The one certainty in the debate that has divided the commercial livestock industry: making the wrong choice could bring on an economic catastrophe.
While the disease does not sicken humans, an outbreak on the U.S. mainland - avoided since 1929 - could lead to slaughter of millions of animals, a halt in U.S. livestock movements, a ban on exports and severe losses in the production of meat and milk.
To avoid an epidemic, foot-and-mouth research has been confined since 1955 to the 840-acre Plum Island, N.Y., off the northeastern tip of Long Island. The facility there is outmoded and will be replaced by a National Bio-and-Agro-Defense Facility that also will study diseases that can be transferred from animals to humans.
One Homeland Security study found the numbers of livestock in the counties and surrounding areas of the finalists ranged from 542,507 in Kansas to 132,900 in Georgia.
Plum Island also is a finalist, although Homeland Security officials are spending considerable time and money holding forums at the mainland locations to convince residents the new lab would be safe.
"We found that DHS has not conducted or commissioned any study to determine whether FMD (foot-and-mouth disease) work can be done safely on the U.S. mainland," Kingsbury, the GAO's managing director for applied research and methods.
Jay Cohen, an undersecretary of Homeland Security, said in his prepared testimony: "While there is always a risk of human error ... the redundancies built into modern research laboratory designs and the latest biosecurity and containment systems ... effectively minimizes these risks."

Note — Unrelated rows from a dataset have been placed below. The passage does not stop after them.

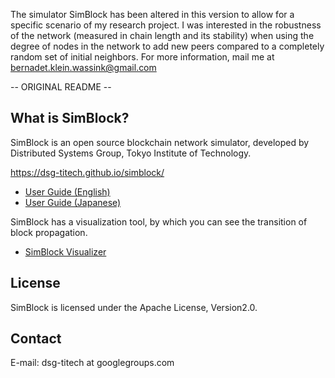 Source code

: The simulator SimBlock has been altered in this version to allow for a specific scenario of my research project. I was interested in the robustness of the network (measured in chain length and its stability) when using the degree of nodes in the network to add new peers compared to a completely random set of initial neighbors. For more information, mail me at bernadet.klein.wassink@gmail.com
 

-- ORIGINAL README --
## What is SimBlock?

SimBlock is an open source blockchain network simulator, developed by Distributed Systems Group, Tokyo Institute of Technology.

https://dsg-titech.github.io/simblock/

- [User Guide (English)](https://github.com/dsg-titech/simblock/blob/master/docs/en/usage.md)
- [User Guide (Japanese)](https://github.com/dsg-titech/simblock/blob/master/docs/jp/usage.md)

SimBlock has a visualization tool, by which you can see the transition of block propagation.

- [SimBlock Visualizer](https://github.com/dsg-titech/simblock-visualizer)

## License

SimBlock is licensed under the Apache License, Version2.0.

## Contact

E-mail: dsg-titech at googlegroups.com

Department spokeswoman Amy Kudwa said risk assessments are being conducted at each proposed site to evaluate impacts of hypothetical foot-and-mouth disease releases. The public will be asked to comment on the findings.
The administration based its decision of safe mainland research on a 2002 Agriculture Department study on whether it was technically feasible to do the work onshore.
Kingsbury said there's a major distinction between what is technically feasible and "what is possible, given the potential for human error."
"We found that the study was selective in what it considered," she said. "It did not assess the history of releases of FMD virus or other dangerous pathogens, either in the United States or elsewhere."
It also did not address the dangers of working with infected large animals; the virus can be carried in a person's lungs, nostrils or other body parts, making him or her a possible vehicle for a virus escape. The study also did not consider the history of accidents in laboratories, the GAO said.
The AP reported in April that a 1978 release of the virus into cattle holding pens on Plum Island triggered new safety procedures. While that incident was previously known, Homeland Security officials acknowledged there were other accidents at Plum Island.
The GAO report listed six other accidents between 1971 and 2004.
"These incidents involved human error, lack of proper maintenance, equipment failure and deviation from standard operating procedures," the GAO said. "Many were not a function of the age of the facility or the lack of technology and could happen in any facility today."
The investigators found that the United States only avoided international restrictions after the 1978 outbreak because it was confined to the island.